Because the huge rock blocks the sun, it gets dark early in Chotedongar. At dusk, the villagers lit campfires and started singing. The tribal houses are built on a raised platform for protection against wild animal attacks. It was funny, but quite necessary to have cows and other domestic animals on the platform. Around their campfires, the tribals talked very loudly and frequently broke into song "Lo Lo Lo Lo Lo ..." The moon appeared in all her glory. I wanted to go to the lake and play in the water.... I regretted that I hadn't asked a couple of youngsters to stay back with me. Slowly the noise from the campfire diminished as I reluctantly fell asleep.
The chicken kingdom woke up the rest of the animal kingdom at four o'clock the next morning. I took a stroll. Apparently a villager, who had found hoof prints of a boar in his field, was worried; when he later found the boar trapped in a ditch, he was jubilant. The entire village arrived decked in all imaginable armor, in order to hunt the boar. They killed him and shared the meat. Nobody invited me for the meal. The kids didn't show up; this turned out a blessing in disguise as it allowed me to visit Mundatikara.
I felt that if I were accompanied by a local, I could get to the adivasi tribals easily. I was very popular with the kids; I spoke Hindi with them, in addition to some local words I had picked up. They started calling me Master Saab ("teacher" or "sir").
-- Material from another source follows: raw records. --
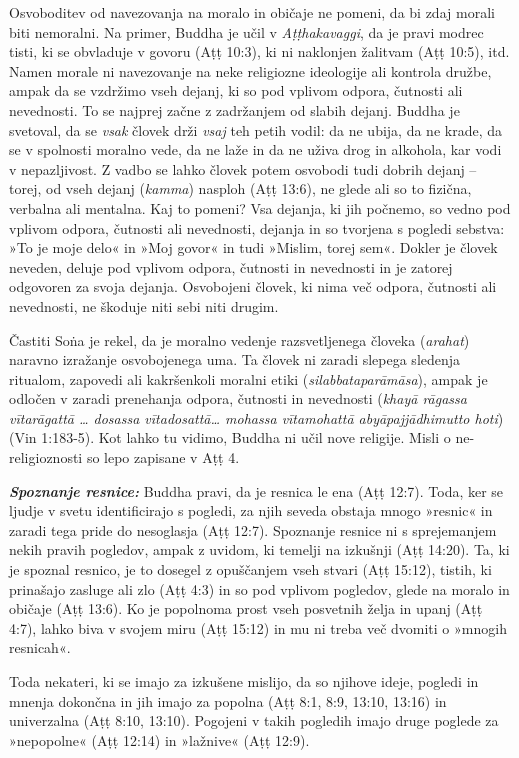 Osvoboditev od navezovanja na moralo in običaje ne pomeni, da bi zdaj
morali biti nemoralni. Na primer, Buddha je učil v \emph{Aṭṭhakavaggi},
da je pravi modrec tisti, ki se obvladuje v govoru (Aṭṭ 10:3), ki ni
naklonjen žalitvam (Aṭṭ 10:5), itd. Namen morale ni navezovanje na neke
religiozne ideologije ali kontrola družbe, ampak da se vzdržimo vseh
dejanj, ki so pod vplivom odpora, čutnosti ali nevednosti. To se najprej
začne z zadržanjem od slabih dejanj. Buddha je svetoval, da se
\emph{vsak} človek drži \emph{vsaj} teh petih vodil: da ne ubija, da ne
krade, da se v spolnosti moralno vede, da ne laže in da ne uživa drog in
alkohola, kar vodi v nepazljivost. Z vadbo se lahko človek potem
osvobodi tudi dobrih dejanj -- torej, od vseh dejanj (\emph{kamma})
nasploh (Aṭṭ 13:6), ne glede ali so to fizična, verbalna ali mentalna.
Kaj to pomeni? Vsa dejanja, ki jih počnemo, so vedno pod vplivom odpora,
čutnosti ali nevednosti, dejanja in so tvorjena s pogledi sebstva: »To
je moje delo« in »Moj govor« in tudi »Mislim, torej sem«. Dokler je
človek neveden, deluje pod vplivom odpora, čutnosti in nevednosti in je
zatorej odgovoren za svoja dejanja. Osvobojeni človek, ki nima več
odpora, čutnosti ali nevednosti, ne škoduje niti sebi niti drugim.

Častiti Soṅa je rekel, da je moralno vedenje razsvetljenega človeka
(\emph{arahat}) naravno izražanje osvobojenega uma. Ta človek ni zaradi
slepega sledenja ritualom, zapovedi ali kakršenkoli moralni etiki
(\emph{silabbataparāmāsa}), ampak je odločen v zaradi prenehanja odpora,
čutnosti in nevednosti (\emph{khayā rāgassa vītarāgattā \ldots{} dosassa
vītadosattā\ldots{} mohassa vītamohattā abyāpajjādhimutto hoti}) (Vin
1:183-5). Kot lahko tu vidimo, Buddha ni učil nove religije. Misli o
ne-religioznosti so lepo zapisane v Aṭṭ 4.

\textbf{\emph{Spoznanje resnice:} }Buddha pravi, da je resnica le ena
(Aṭṭ 12:7). Toda, ker se ljudje v svetu identificirajo s pogledi, za
njih seveda obstaja mnogo »resnic« in zaradi tega pride do nesoglasja
(Aṭṭ 12:7). Spoznanje resnice ni s sprejemanjem nekih pravih pogledov,
ampak z uvidom, ki temelji na izkušnji (Aṭṭ 14:20). Ta, ki je spoznal
resnico, je to dosegel z opuščanjem vseh stvari (Aṭṭ 15:12), tistih, ki
prinašajo zasluge ali zlo (Aṭṭ 4:3) in so pod vplivom pogledov, glede na
moralo in običaje (Aṭṭ 13:6). Ko je popolnoma prost vseh posvetnih želja
in upanj (Aṭṭ 4:7), lahko biva v svojem miru (Aṭṭ 15:12) in mu ni treba
več dvomiti o »mnogih resnicah«.

Toda nekateri, ki se imajo za izkušene mislijo, da so njihove ideje,
pogledi in mnenja dokončna in jih imajo za popolna (Aṭṭ 8:1, 8:9, 13:10,
13:16) in univerzalna (Aṭṭ 8:10, 13:10). Pogojeni v takih pogledih imajo
druge poglede za »nepopolne« (Aṭṭ 12:14) in »lažnive« (Aṭṭ 12:9).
When I asked them to find me a guide who knew the trails well, they pointed me to Sukhdev Rajamestri.
I went to Sukhdev Rajamestri's hut. His adivasi wife, busy at work, was shy, but hollered at her husband who was asleep in the yard. He was the carpenter and the tailor of the village. Apparently he had no work on that day. I asked him how much he earned per day, and said I would pay him twice as much if he would be my guide. His joy knew no bounds. His wife, who was convinced that her husband was good for nothing, could not fathom why a modern man would come to their house in search of his services.
Everyday my guide and I would go to a new place by foot. By the time we returned, the monkey-gang (Vanarasena) would be waiting for us.